If you can't find the right scope, follow this process:

- Find the role assignment id. Here: abcd-123

```shell
 ~ Microsoft.Authorization/roleAssignments/abcd-123 [2022-04-01]
    ~ properties.principalId: "xxx" => "[reference('/subscriptions/xxx/resourceGroups/rg-mi-review-uks/providers/Microsoft.ManagedIdentity/userAssignedIdentities/mi-lungrc-ado-review-uks', '2024-11-30').principalId]"
```

- Get the subscription id
- List role assignments: `az role assignment list --scope "/subscriptions/[subscription id]"`
- Look for the role assignment id abcd-123 to retrieve the other details. It may named: Unknown.
- Delete the role assignment via the portal

### PrincipalNotFound

Example:

```shell
ERROR: {"status":"Failed","error":{"code":"DeploymentFailed","target":"/subscriptions/exxx/providers/Microsoft.Resources/deployments/main","message":"At least one reson failed. Please list deployment operations for details. Please see https://aka.ms/arm-deployment-operations for usage details.","details":[{"code":"PrincipalNotFound","message":"Principal xxx does not exist in the directory xxx. Check that you have the correct principal ID. If you are creating this principal and then immediately assigning a role, this era replication delay. In this case, set the role assignment principalType property to a value, such as ServicePrincipal, User, or Group.  See https://aka.ms/docs-principaltype"}...
```

Race condition: the managed identity is not created in time for the resources that depend on it.

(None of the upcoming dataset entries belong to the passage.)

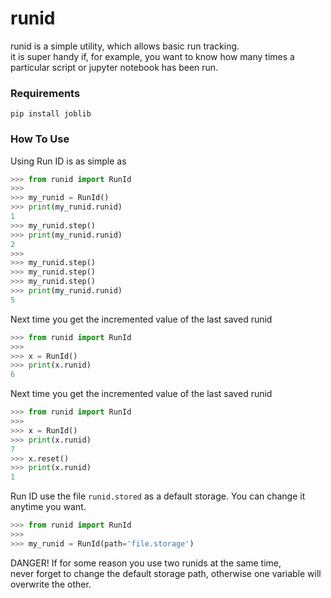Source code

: # runid
runid is a simple utility, which allows basic run tracking.  
it is super handy if, for example, you want to know how many times a particular script or jupyter notebook has been run.


### Requirements

`pip install joblib`


### How To Use


Using Run ID is as simple as 
```python
>>> from runid import RunId
>>>
>>> my_runid = RunId()
>>> print(my_runid.runid)
1
>>> my_runid.step()
>>> print(my_runid.runid)
2
>>> 
>>> my_runid.step()
>>> my_runid.step()
>>> my_runid.step()
>>> print(my_runid.runid)
5
```


Next time you get the incremented value of the last saved runid
```python
>>> from runid import RunId
>>>
>>> x = RunId()
>>> print(x.runid)
6
```


Next time you get the incremented value of the last saved runid
```python
>>> from runid import RunId
>>>
>>> x = RunId()
>>> print(x.runid)
7
>>> x.reset()
>>> print(x.runid)
1
```


Run ID use the file `runid.stored` as a default storage. You can change it anytime you want.
```python
>>> from runid import RunId
>>>
>>> my_runid = RunId(path='file.storage')
```
DANGER! If for some reason you use two runids at the same time,  
never forget to change the default storage path, otherwise one variable will overwrite the other.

Solution: rerun the command.

### The client does not have permission

```shell
{"code": "InvalidTemplateDeployment", "message": "Deployment failed with multiple errors: 'Authorization failed for template resource 'xxx' of type 'Microsoft.Authorization/roleAssignments'. The client 'xxx' with object id 'xxx' does not have permission to perform action 'Microsoft.Authorization/roleAssignments/write' at scope '/subscriptions/xxx/providers/Microsoft.Authorization/roleAssignments/xxx'...
```

Request Owner role on subscriptions via PIM.

## Front door

### Error 504

When an environment is freshly created, accessing the app via front door may result in a blank page and 504 HTTP error.

This is because the private link between front door and the container app environment must be manually approved:

- Navigate to the container app environment, Settings, Networking, Private Endpoints
- It should show "1 Private Endpoint". Click on it.
- You should see a connection with Connection State = "Pending"
- Click on the connection name (a long ID in black, not the blue private endpoint link)
- Click "✔️ Approve" at the top
- Wait a few minutes until Connection State shows Approved

### Private link not created

When an origin is created, it must create a unique private link between front door and the container app environment. The private link automatically creates a private endpoint associated with the container app environment. When more origins are added, the same link is used.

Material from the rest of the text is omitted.